In the present study, Antoniani et al directly address this question of functionality by examining how specific genomic modifications in the β-globin locus can result in HbF induction. Specifically, the authors use a combination of deletional mapping and epigenomic data to select 3 target regions for disruption with CRISPR/Cas9 genome editing: (1) the 3.5-kb silencer region itself; (2) a 7.2-kb deletion (the known “Corfu” deletion), which includes the silencer region and the δ-globin gene; and (3) a 13.6-kb deletion that removes the silencer region, as well as the δ- and β-globin genes (see figure). Interestingly, the authors observe that the 3.5-kb and 7.2-kb deletions caused little or no HbF induction, whereas deletion of the 13.6-kb region led to a robust elevation of HbF, suggesting that an element of gene competition between the fetal and adult globin genes may limit the degree of HbF induction that can be achieved. Moreover, the authors demonstrate that the creation of the 13.6-kb deletion alters chromatin conformation patterns and can ameliorate the sickling phenotype in SCD patient–derived primary erythroid cells. A fascinating observation is that inversion of this 13.6-kb region appears to be as effective for HbF induction as deletion of this region, suggesting that conformation of this region has a critical role in its activity.
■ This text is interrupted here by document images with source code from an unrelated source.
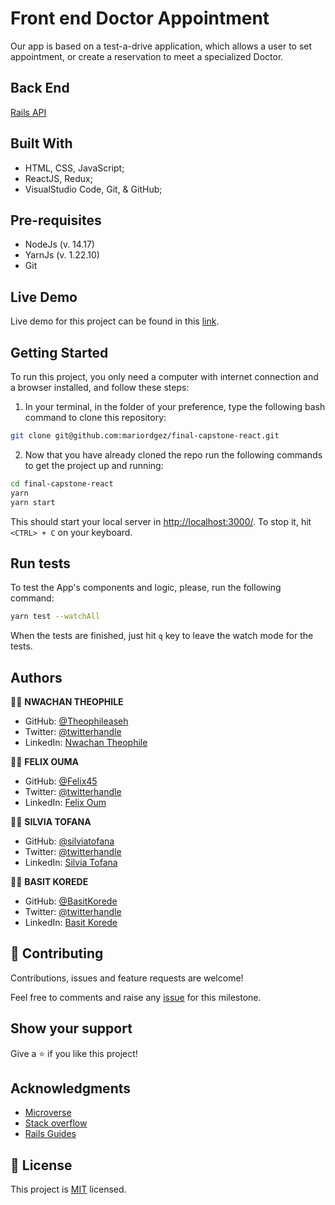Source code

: # Front end Doctor Appointment

Our app is based on a test-a-drive application, which allows a user to set appointment, or create a reservation to meet a specialized Doctor.

## Back End

[Rails API](https://github.com/silviatofana/Doctor-appointment_backend)

## Built With

- HTML, CSS, JavaScript;
- ReactJS, Redux;
- VisualStudio Code, Git, & GitHub;

## Pre-requisites
- NodeJs (v. 14.17)
- YarnJs (v. 1.22.10)
- Git

## Live Demo

Live demo for this project can be found in this [link]().

## Getting Started

To run this project, you only need a computer with internet connection and a browser installed, and follow these steps:

1. In your terminal, in the folder of your preference, type the following bash command to clone this repository:

```sh
git clone git@github.com:mariordgez/final-capstone-react.git
```

2. Now that you have already cloned the repo run the following commands to get the project up and running:

```sh
cd final-capstone-react
yarn
yarn start
```

This should start your local server in [http://localhost:3000/](http://localhost:3000/). To stop it, hit `<CTRL> + C` on your keyboard.

## Run tests

To test the App's components and logic, please, run the following command:

```sh
yarn test --watchAll
```

When the tests are finished, just hit `q` key to leave the watch mode for the tests.

## Authors

👨‍💻 **NWACHAN THEOPHILE**
- GitHub: [@Theophileaseh](https://github.com/Theophileaseh)
- Twitter: [@twitterhandle](https://twitter.com/twitterhandle)
- LinkedIn: [Nwachan Theophile](https://www.linkedin.com/in/nwachan-theophile/)

👨‍💻 **FELIX OUMA**
- GitHub: [@Felix45](https://github.com/Felix45)
- Twitter: [@twitterhandle](https://twitter.com/twitterhandle)
- LinkedIn: [Felix Oum](https://www.linkedin.com/in/felix-ouma/)


👨‍💻 **SILVIA TOFANA**
- GitHub: [@silviatofana](https://github.com/silviatofana)
- Twitter: [@twitterhandle](https://twitter.com/twitterhandle)
- LinkedIn: [Silvia Tofana](https://www.linkedin.com/in/silviatofana/)

👨‍💻 **BASIT KOREDE**
- GitHub: [@BasitKorede](https://github.com/BasitKorede)
- Twitter: [@twitterhandle](https://twitter.com/twitterhandle)
- LinkedIn: [Basit Korede](https://www.linkedin.com/in/basit-korede/)

## 🤝 Contributing

Contributions, issues and feature requests are welcome!

Feel free to comments and raise any [issue](https://github.com/silviatofana/Doctor-appointment_backend
) for this milestone.

## Show your support

Give a ⭐️ if you like this project!

## Acknowledgments

- [Microverse](https://www.microverse.org/)
- [Stack overflow](https://stackoverflow.com/)
- [Rails Guides](https://guides.rubyonrails.org/index.html)

## 📝 License

This project is [MIT](./LICENSE) licensed.

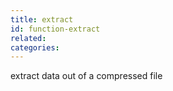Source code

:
 ```yaml
---
title: extract
id: function-extract
related:
categories:
---
```


extract data out of a compressed file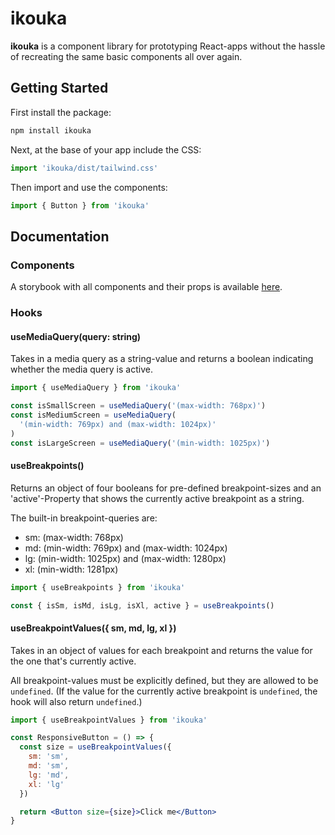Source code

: # ikouka

**ikouka** is a component library for prototyping React-apps without the hassle of recreating the same basic components all over again.

## Getting Started

First install the package:

```bash
npm install ikouka
```

Next, at the base of your app include the CSS:

```js
import 'ikouka/dist/tailwind.css'
```

Then import and use the components:

```js
import { Button } from 'ikouka'
```

## Documentation

### Components

A storybook with all components and their props is available [here](https://ikouka.vercel.app/).

### Hooks

#### useMediaQuery(query: string)

Takes in a media query as a string-value and returns a boolean indicating whether the media query is active.

```js
import { useMediaQuery } from 'ikouka'

const isSmallScreen = useMediaQuery('(max-width: 768px)')
const isMediumScreen = useMediaQuery(
  '(min-width: 769px) and (max-width: 1024px)'
)
const isLargeScreen = useMediaQuery('(min-width: 1025px)')
```

#### useBreakpoints()

Returns an object of four booleans for pre-defined breakpoint-sizes and an 'active'-Property that shows the currently active breakpoint as a string.

The built-in breakpoint-queries are:

- sm: (max-width: 768px)
- md: (min-width: 769px) and (max-width: 1024px)
- lg: (min-width: 1025px) and (max-width: 1280px)
- xl: (min-width: 1281px)

```js
import { useBreakpoints } from 'ikouka'

const { isSm, isMd, isLg, isXl, active } = useBreakpoints()
```

#### useBreakpointValues({ sm, md, lg, xl })

Takes in an object of values for each breakpoint and returns the value for the one that's currently active.

All breakpoint-values must be explicitly defined, but they are allowed to be `undefined`. (If the value for the currently active breakpoint is `undefined`, the hook will also return `undefined`.)

```jsx
import { useBreakpointValues } from 'ikouka'

const ResponsiveButton = () => {
  const size = useBreakpointValues({
    sm: 'sm',
    md: 'sm',
    lg: 'md',
    xl: 'lg'
  })

  return <Button size={size}>Click me</Button>
}
```
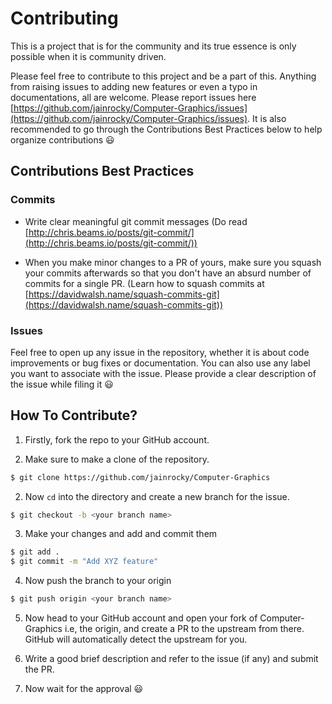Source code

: # Contributing

This is a project that is for the community and its true essence is only possible when it is community driven.

Please feel free to contribute to this project and be a part of this. Anything from raising issues to adding new features or even a typo in documentations, all are welcome. Please report issues here [https://github.com/jainrocky/Computer-Graphics/issues](https://github.com/jainrocky/Computer-Graphics/issues). It is also recommended to go through the Contributions Best Practices below to help organize contributions :smiley:


## Contributions Best Practices

### Commits

* Write clear meaningful git commit messages (Do read [http://chris.beams.io/posts/git-commit/](http://chris.beams.io/posts/git-commit/))

* When you make minor changes to a PR of yours, make sure you squash your commits afterwards so that you don't have an absurd number of commits for a single PR. (Learn how to squash commits at [https://davidwalsh.name/squash-commits-git](https://davidwalsh.name/squash-commits-git))


### Issues

Feel free to open up any issue in the repository, whether it is about code improvements or bug fixes or documentation. You can also use any label you want to associate with the issue. Please provide a clear description of the issue while filing it :smiley:

## How To Contribute?

1. Firstly, fork the repo to your GitHub account.

2. Make sure to make a clone of the repository.

```bash
$ git clone https://github.com/jainrocky/Computer-Graphics
```

2. Now `cd` into the directory and create a new branch for the issue. 

```bash
$ git checkout -b <your branch name>
```

3. Make your changes and add and commit them

```bash
$ git add .
$ git commit -m "Add XYZ feature"
```

4. Now push the branch to your origin

```bash
$ git push origin <your branch name>
```

5. Now head to your GitHub account and open your fork of Computer-Graphics i.e, the origin, and create a PR to the upstream from there. GitHub will automatically detect the upstream for you.

6. Write a good brief description and refer to the issue (if any) and submit the PR.

7. Now wait for the approval :smiley:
This work is exciting and raises a number of important questions for future studies. The reason why removal of the silencer region with or without the adult globin genes can have such a variable impact on HbF levels will require further study. In addition, the exact necessity of specific elements within the targeted 13.6-kb region will require further mechanistic dissection. Finally, the reason why inversion of this region is as effective as deletion is unclear with current models of globin gene regulation, emphasizing the critical need for further studies. In addition to the mechanistic implications, the findings reported here suggest a highly effective and potentially valuable genome editing strategy for treatment of SCD and β-thalassemia. Further preclinical studies will be needed, such as through the use of improved immunodeficient xenograft models, but the work reported here is promising and may even be more effective than other proposed editing strategies that are under clinical consideration.6,9  This paper nicely illustrates how by utilizing experiments of nature, we can better understand the molecular basis for a wide range of biological processes and define effective therapeutic opportunities.

Conflict-of-interest disclosure: The authors declare no competing financial interests.